Go through the records and extract every line with the word "from".

=== Section Start ===

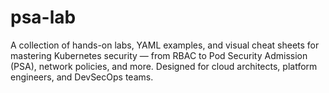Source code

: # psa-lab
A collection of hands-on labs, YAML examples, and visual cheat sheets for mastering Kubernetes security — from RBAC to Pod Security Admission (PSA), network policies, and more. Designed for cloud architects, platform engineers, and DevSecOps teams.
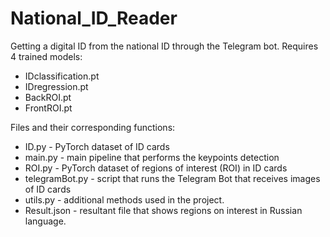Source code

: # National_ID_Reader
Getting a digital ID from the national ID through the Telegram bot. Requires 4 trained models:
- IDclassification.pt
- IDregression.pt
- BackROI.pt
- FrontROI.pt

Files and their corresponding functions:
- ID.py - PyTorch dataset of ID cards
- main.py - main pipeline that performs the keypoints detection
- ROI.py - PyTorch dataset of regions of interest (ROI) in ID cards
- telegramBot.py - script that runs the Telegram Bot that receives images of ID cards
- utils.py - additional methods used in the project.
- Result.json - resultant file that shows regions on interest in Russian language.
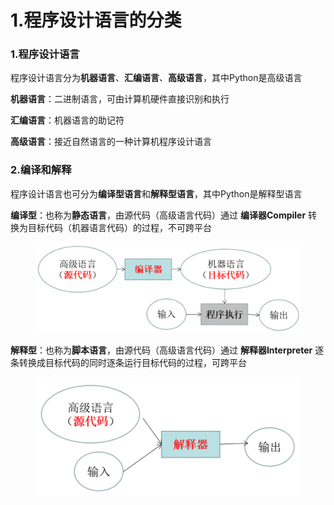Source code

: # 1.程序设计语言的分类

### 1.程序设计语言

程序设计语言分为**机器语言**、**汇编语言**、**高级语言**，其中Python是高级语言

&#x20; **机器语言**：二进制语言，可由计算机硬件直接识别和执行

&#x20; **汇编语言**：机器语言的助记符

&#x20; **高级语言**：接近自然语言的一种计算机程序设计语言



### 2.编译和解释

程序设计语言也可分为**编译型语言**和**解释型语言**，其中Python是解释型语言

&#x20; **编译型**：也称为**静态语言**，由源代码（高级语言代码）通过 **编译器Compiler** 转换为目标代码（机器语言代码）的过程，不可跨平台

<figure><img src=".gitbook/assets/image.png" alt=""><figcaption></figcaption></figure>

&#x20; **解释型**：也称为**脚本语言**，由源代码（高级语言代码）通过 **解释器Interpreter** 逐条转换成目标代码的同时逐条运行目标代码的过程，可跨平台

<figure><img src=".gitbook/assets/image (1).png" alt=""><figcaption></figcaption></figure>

=== Section End ===

**Written solution:**
A collection of hands-on labs, YAML examples, and visual cheat sheets for mastering Kubernetes security — from RBAC to Pod Security Admission (PSA), network policies, and more. Designed for cloud architects, platform engineers, and DevSecOps teams.
Getting a digital ID from the national ID through the Telegram bot. Requires 4 trained models:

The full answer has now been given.